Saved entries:
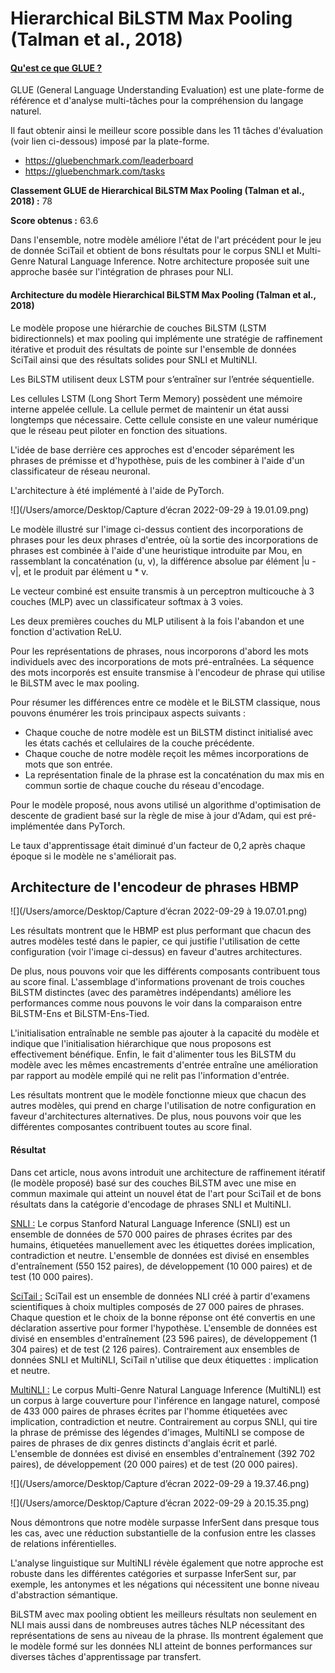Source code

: # Hierarchical BiLSTM Max Pooling (Talman et al., 2018)

#### <u>Qu'est ce que GLUE ?</u>

GLUE (General Language Understanding Evaluation) est une plate-forme de référence et d'analyse multi-tâches pour la compréhension du langage naturel.

Il faut obtenir ainsi le meilleur score possible dans les 11 tâches d'évaluation (voir lien ci-dessous) imposé par la plate-forme.

- https://gluebenchmark.com/leaderboard
- https://gluebenchmark.com/tasks

**Classement GLUE de Hierarchical BiLSTM Max Pooling (Talman et al., 2018) :** 78

**Score obtenus :** 63.6

Dans l'ensemble, notre modèle améliore l'état de l'art précédent pour le jeu de donnée SciTail et obtient de bons résultats pour le corpus SNLI et Multi-Genre Natural Language Inference. Notre architecture proposée suit une approche basée sur l'intégration de phrases pour NLI.

#### Architecture du modèle Hierarchical BiLSTM Max Pooling (Talman et al., 2018)

Le modèle propose une hiérarchie de couches BiLSTM (LSTM bidirectionnels) et max pooling qui implémente une stratégie de raffinement itérative et produit des résultats de pointe sur l'ensemble de données SciTail ainsi que des résultats solides pour SNLI et MultiNLI.

Les BiLSTM utilisent deux LSTM pour s’entraîner sur l’entrée séquentielle.

Les cellules LSTM (Long Short Term Memory) possèdent une mémoire interne appelée cellule. La cellule permet de maintenir un état aussi longtemps que nécessaire. Cette cellule consiste en une valeur numérique que le réseau peut piloter en fonction des situations.

L'idée de base derrière ces approches est d'encoder séparément les phrases de prémisse et d'hypothèse, puis de les combiner à l'aide d'un classificateur de réseau neuronal.

L'architecture à été implémenté à l'aide de PyTorch.

![](/Users/amorce/Desktop/Capture d’écran 2022-09-29 à 19.01.09.png)

Le modèle illustré sur l'image ci-dessus contient des incorporations de phrases pour les deux phrases d'entrée, où la sortie des incorporations de phrases est combinée à l'aide d'une heuristique introduite par Mou, en rassemblant la concaténation (u, v), la différence absolue par élément |u - v|, et le produit par élément u * v. 

Le vecteur combiné est ensuite transmis à un perceptron multicouche à 3 couches (MLP) avec un classificateur softmax à 3 voies.

 Les deux premières couches du MLP utilisent à la fois l'abandon et une fonction d'activation ReLU.

Pour les représentations de phrases, nous incorporons d'abord les mots individuels avec des incorporations de mots pré-entraînées. La séquence des mots incorporés est ensuite transmise à l'encodeur de phrase qui utilise le BiLSTM avec le max pooling.  

Pour résumer les différences entre ce modèle et le BiLSTM classique, nous pouvons énumérer les trois principaux aspects suivants :

- Chaque couche de notre modèle est un BiLSTM distinct initialisé avec les états cachés et cellulaires de la couche précédente.
- Chaque couche de notre modèle reçoit les mêmes incorporations de mots que son entrée.
- La représentation finale de la phrase est la concaténation du max mis en commun sortie de chaque couche du réseau d'encodage.

Pour le modèle proposé, nous avons utilisé un algorithme d'optimisation de descente de gradient basé sur la règle de mise à jour d'Adam, qui est pré-implémentée dans PyTorch.

 Le taux d'apprentissage était diminué d'un facteur de 0,2 après chaque époque si le modèle ne s'améliorait pas.

## Architecture de l'encodeur de phrases HBMP

![](/Users/amorce/Desktop/Capture d’écran 2022-09-29 à 19.07.01.png)



Les résultats montrent que le HBMP est plus performant que chacun des autres modèles testé dans le papier, ce qui justifie l'utilisation de cette configuration (voir l'image ci-dessus) en faveur d'autres architectures. 

De plus, nous pouvons voir que les différents composants contribuent tous au score final. L'assemblage d'informations provenant de trois couches BiLSTM distinctes (avec des paramètres indépendants) améliore les performances comme nous pouvons le voir dans la comparaison entre BiLSTM-Ens et BiLSTM-Ens-Tied. 

L'initialisation entraînable ne semble pas ajouter à la capacité du modèle et indique que l'initialisation hiérarchique que nous proposons est effectivement bénéfique. Enfin, le fait d'alimenter tous les BiLSTM du modèle avec les mêmes encastrements d'entrée entraîne une amélioration par rapport au modèle empilé qui ne relit pas l'information d'entrée.

Les résultats montrent que le modèle fonctionne mieux que chacun des autres modèles, qui prend en charge l'utilisation de notre configuration en faveur d'architectures alternatives. De plus, nous pouvons voir que les différentes composantes contribuent toutes au score final.

#### Résultat

Dans cet article, nous avons introduit une architecture de raffinement itératif (le modèle proposé) basé sur des couches BiLSTM avec une mise en commun maximale qui atteint un nouvel état de l'art pour SciTail et de bons résultats dans la catégorie d'encodage de phrases SNLI et MultiNLI.

<u>SNLI :</u> Le corpus Stanford Natural Language Inference (SNLI) est un ensemble de données de 570 000 paires de phrases écrites par des humains, étiquetées manuellement avec les étiquettes dorées implication, contradiction et neutre. L'ensemble de données est divisé en ensembles d'entraînement (550 152 paires), de développement (10 000 paires) et de test (10 000 paires).

<u>SciTail :</u> SciTail est un ensemble de données NLI créé à partir d'examens scientifiques à choix multiples composés de 27 000 paires de phrases. Chaque question et le choix de la bonne réponse ont été convertis en une déclaration assertive pour former l'hypothèse. L'ensemble de données est divisé en ensembles d'entraînement (23 596 paires), de développement (1 304 paires) et de test (2 126 paires). Contrairement aux ensembles de données SNLI et MultiNLI, SciTail n'utilise que deux étiquettes : implication et neutre.

<u>MultiNLI :</u> Le corpus Multi-Genre Natural Language Inference (MultiNLI) est un corpus à large couverture pour l'inférence en langage naturel, composé de 433 000 paires de phrases écrites par l'homme étiquetées avec implication, contradiction et neutre. Contrairement au corpus SNLI, qui tire la phrase de prémisse des légendes d'images, MultiNLI se compose de paires de phrases de dix genres distincts d'anglais écrit et parlé. L'ensemble de données est divisé en ensembles d'entraînement (392 702 paires), de développement (20 000 paires) et de test (20 000 paires).

![](/Users/amorce/Desktop/Capture d’écran 2022-09-29 à 19.37.46.png)

![](/Users/amorce/Desktop/Capture d’écran 2022-09-29 à 20.15.35.png)

Nous démontrons que notre modèle surpasse InferSent dans presque tous les cas, avec une réduction substantielle de la confusion entre les classes de relations inférentielles.

L'analyse linguistique sur MultiNLI révèle également que notre approche est robuste dans les différentes catégories et surpasse InferSent sur, par exemple, les antonymes et les négations qui nécessitent une bonne niveau d'abstraction sémantique.

BiLSTM avec max pooling obtient les meilleurs résultats non seulement en NLI mais aussi dans de nombreuses autres tâches NLP nécessitant des représentations de sens au niveau de la phrase. Ils montrent également que le modèle formé sur les données NLI atteint de bonnes performances sur diverses tâches d'apprentissage par transfert.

» **PROBLEM REQUIREMENTS**:
How many lines in the data contain the string "Desktop"? Respond with the number only.

» **SOLUTION TO THIS EXERCISE**:
4